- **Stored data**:
%%

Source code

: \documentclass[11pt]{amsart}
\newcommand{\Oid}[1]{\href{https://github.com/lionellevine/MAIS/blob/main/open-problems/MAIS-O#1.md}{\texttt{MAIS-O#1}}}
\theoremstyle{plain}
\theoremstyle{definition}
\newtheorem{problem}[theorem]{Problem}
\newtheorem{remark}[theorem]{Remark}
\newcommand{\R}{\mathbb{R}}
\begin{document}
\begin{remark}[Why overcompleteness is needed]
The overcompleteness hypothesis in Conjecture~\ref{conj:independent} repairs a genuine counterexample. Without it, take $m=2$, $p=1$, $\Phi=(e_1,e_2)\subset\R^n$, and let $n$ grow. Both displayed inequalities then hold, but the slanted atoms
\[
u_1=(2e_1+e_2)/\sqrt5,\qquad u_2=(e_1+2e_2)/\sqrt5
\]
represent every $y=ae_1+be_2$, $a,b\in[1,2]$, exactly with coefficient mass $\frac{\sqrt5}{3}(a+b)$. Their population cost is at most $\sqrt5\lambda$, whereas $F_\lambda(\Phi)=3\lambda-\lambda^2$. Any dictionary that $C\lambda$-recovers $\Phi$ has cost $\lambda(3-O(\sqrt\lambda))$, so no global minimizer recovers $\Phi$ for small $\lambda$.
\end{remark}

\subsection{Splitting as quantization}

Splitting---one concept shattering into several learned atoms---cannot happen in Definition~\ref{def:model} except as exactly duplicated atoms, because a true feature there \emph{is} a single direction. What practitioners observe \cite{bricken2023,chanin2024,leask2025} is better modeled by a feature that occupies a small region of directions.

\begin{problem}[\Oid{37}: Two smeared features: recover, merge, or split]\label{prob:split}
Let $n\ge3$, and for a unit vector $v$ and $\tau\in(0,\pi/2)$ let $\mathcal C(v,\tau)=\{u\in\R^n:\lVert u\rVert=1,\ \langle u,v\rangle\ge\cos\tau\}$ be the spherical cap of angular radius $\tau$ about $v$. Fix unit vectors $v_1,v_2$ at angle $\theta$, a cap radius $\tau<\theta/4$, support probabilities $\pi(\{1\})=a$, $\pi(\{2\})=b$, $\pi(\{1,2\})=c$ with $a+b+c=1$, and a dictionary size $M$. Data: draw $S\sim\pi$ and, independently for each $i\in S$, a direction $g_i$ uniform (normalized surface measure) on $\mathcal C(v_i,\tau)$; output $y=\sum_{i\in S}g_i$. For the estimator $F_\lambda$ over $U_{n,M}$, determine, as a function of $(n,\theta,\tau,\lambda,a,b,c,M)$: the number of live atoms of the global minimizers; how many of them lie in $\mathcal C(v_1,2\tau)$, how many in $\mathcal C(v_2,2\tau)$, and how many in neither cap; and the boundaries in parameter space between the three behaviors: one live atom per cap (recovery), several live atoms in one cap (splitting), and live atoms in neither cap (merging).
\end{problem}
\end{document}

%%

- **Work to complete**: Show all lines from the data above in which the word "newtheorem" appears.

- **Exercise output**:
\newtheorem{problem}[theorem]{Problem}
\newtheorem{remark}[theorem]{Remark}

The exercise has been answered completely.